Me gustaría descartar de plano cualquier hipótesis conspirativa. No sé por qué se generó la burbuja que estalló el domingo 26, pero es obvio que su crecimiento y posterior estallido afectaron sobre todo a los partidos de derecha, cuyos dirigentes y militantes todavía no se recuperan del golpe, todavía no entienden bien qué fue lo que les pasó. Resulta ridículo pensar que hubo una especie de acuerdo para inflar la adhesión de los uruguayos a ideas conservadoras o de derecha. Es simplemente algo que pasó y que tendrá sus explicaciones. Quizá a los uruguayos les guste declarar que piensan cosas que en realidad no piensan. O quizá las empresas encuestadoras estén haciendo mal su trabajo. Pero la pregunta más interesante, ahora que sabemos que vivimos en un país más de izquierda de lo que pensábamos, es: ¿qué vamos a hacer?

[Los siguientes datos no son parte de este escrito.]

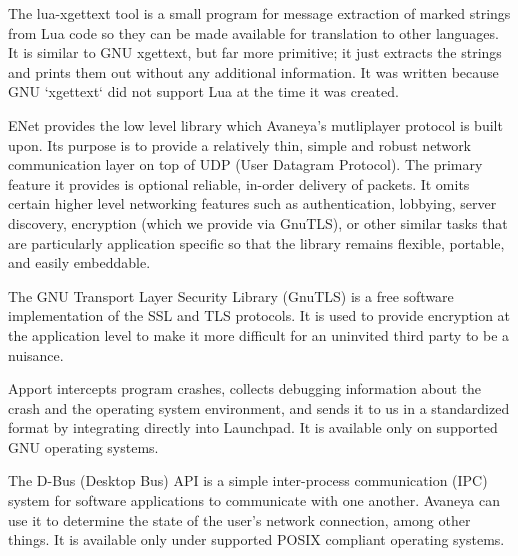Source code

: The lua-xgettext tool is a small program for message extraction of marked strings from Lua code so they can be made available for translation to other languages. It is similar to GNU xgettext, but far more primitive; it just extracts the strings and prints them out without any additional information. It was written because GNU `xgettext` did not support Lua at the time it was created.
\stopitemize


\startitemize[4]
\setupwhitespace[big]

ENet provides the low level library which Avaneya's mutliplayer protocol is built upon. Its purpose is to provide a relatively thin, simple and robust network communication layer on top of UDP (User Datagram Protocol). The primary feature it provides is optional reliable, in-order delivery of packets. It omits certain higher level networking features such as authentication, lobbying, server discovery, encryption (which we provide via GnuTLS), or other similar tasks that are particularly application specific so that the library remains flexible, portable, and easily embeddable.


The GNU Transport Layer Security Library (GnuTLS) is a free software implementation of the SSL and TLS protocols. It is used to provide encryption at the application level to make it more difficult for an uninvited third party to be a nuisance.
\stopitemize


\startitemize[4]
\setupwhitespace[big]

Apport intercepts program crashes, collects debugging information about the crash and the operating system environment, and sends it to us in a standardized format by integrating directly into Launchpad. It is available only on supported GNU operating systems.


The D-Bus (Desktop Bus) API is a simple inter-process communication (IPC) system for software applications to communicate with one another. Avaneya can use it to determine the state of the user's network connection, among other things. It is available only under supported POSIX compliant operating systems.
\stopitemize


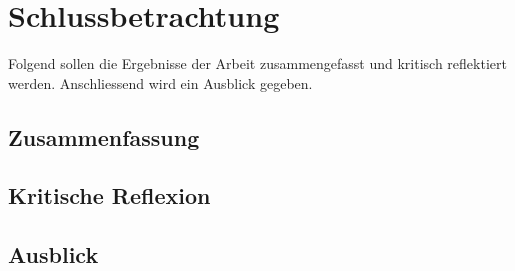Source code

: \chapter{Schlussbetrachtung}\label{chapter:Schlussbetrachtun}
Folgend sollen die Ergebnisse der Arbeit zusammengefasst und kritisch reflektiert werden. Anschliessend wird ein Ausblick gegeben.
\section{Zusammenfassung}\label{section:Zusammenfassun}

\section{Kritische Reflexion}\label{section:Kritische-Reflexio}


\section{Ausblick}\label{section:Ausblic}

Lo primero que deberíamos hacer es no tenerle miedo a discutir propuestas de izquierda. Nadie tiene el monopolio de las ideas de izquierda, desde luego. Pero hay asuntos que no se discuten porque se supone (o se suponía) que podían asustar a los votantes. Fuimos inducidos a pensar que iba a ser alto el precio electoral de haber promovido la legalización del mercado de la marihuana y la despenalización del aborto. Pero esos fantasmas perdieron sus respectivas sábanas. ¿Vamos a animarnos a discutir entonces ideas de izquierda también en otros temas? ¿Vamos a discutir, por ejemplo, ideas de izquierda en materia de seguridad? Los mismos generadores de opinión pública que contribuyeron a convencernos de que vivíamos en un Uruguay que no existe están diciendo ahora que el plebiscito perdió pero que la mayoría de la gente igual apoya la medida. Lo cierto es que la mayoría dijo que no. ¿Por qué no discutir entonces ideas de izquierda en materia de seguridad? ¿Por qué no discutir ideas que sean efectivas, desde luego, pero que además sean de izquierda? ¿Por qué no discutir libremente sus ventajas y sus desventajas, sus virtudes y sus defectos, sin prestar demasiada atención a los falsos oráculos que se comunican torpemente con el soberano y nos dicen que la gente quiere otra cosa? Es el momento de dejar de contar votos y de empezar a discutir en serio. ¿Por qué no discutir en serio si la inflación punitiva mejora la seguridad? ¿Por qué no discutir en serio ésas y otras cuestiones, sin miedo a que nos digan que somos amigos de los delincuentes o que queremos llenar las calles de violadores y de asesinos?

El candidato que dijo que el aumento de la tasa de homicidios en los últimos tres años era consecuencia de la liberación de presos de 2005 no pasó de 12,89% de los votos. El candidato que hizo de la inflación punitiva el eje de su campaña electoral vio cómo su principal iniciativa política del período era derrotada en las urnas. Algunos sectores del Frente Amplio parecen tener hoy todas las ganas de levantar las banderas del que sacó 12,89% de los votos y promover sus mismas iniciativas legislativas u otras muy similares. ¿Vamos a hacer eso o vamos a permitirnos, por una vez, discutir estos asuntos sin mirar de reojo los porcentajes de las encuestas?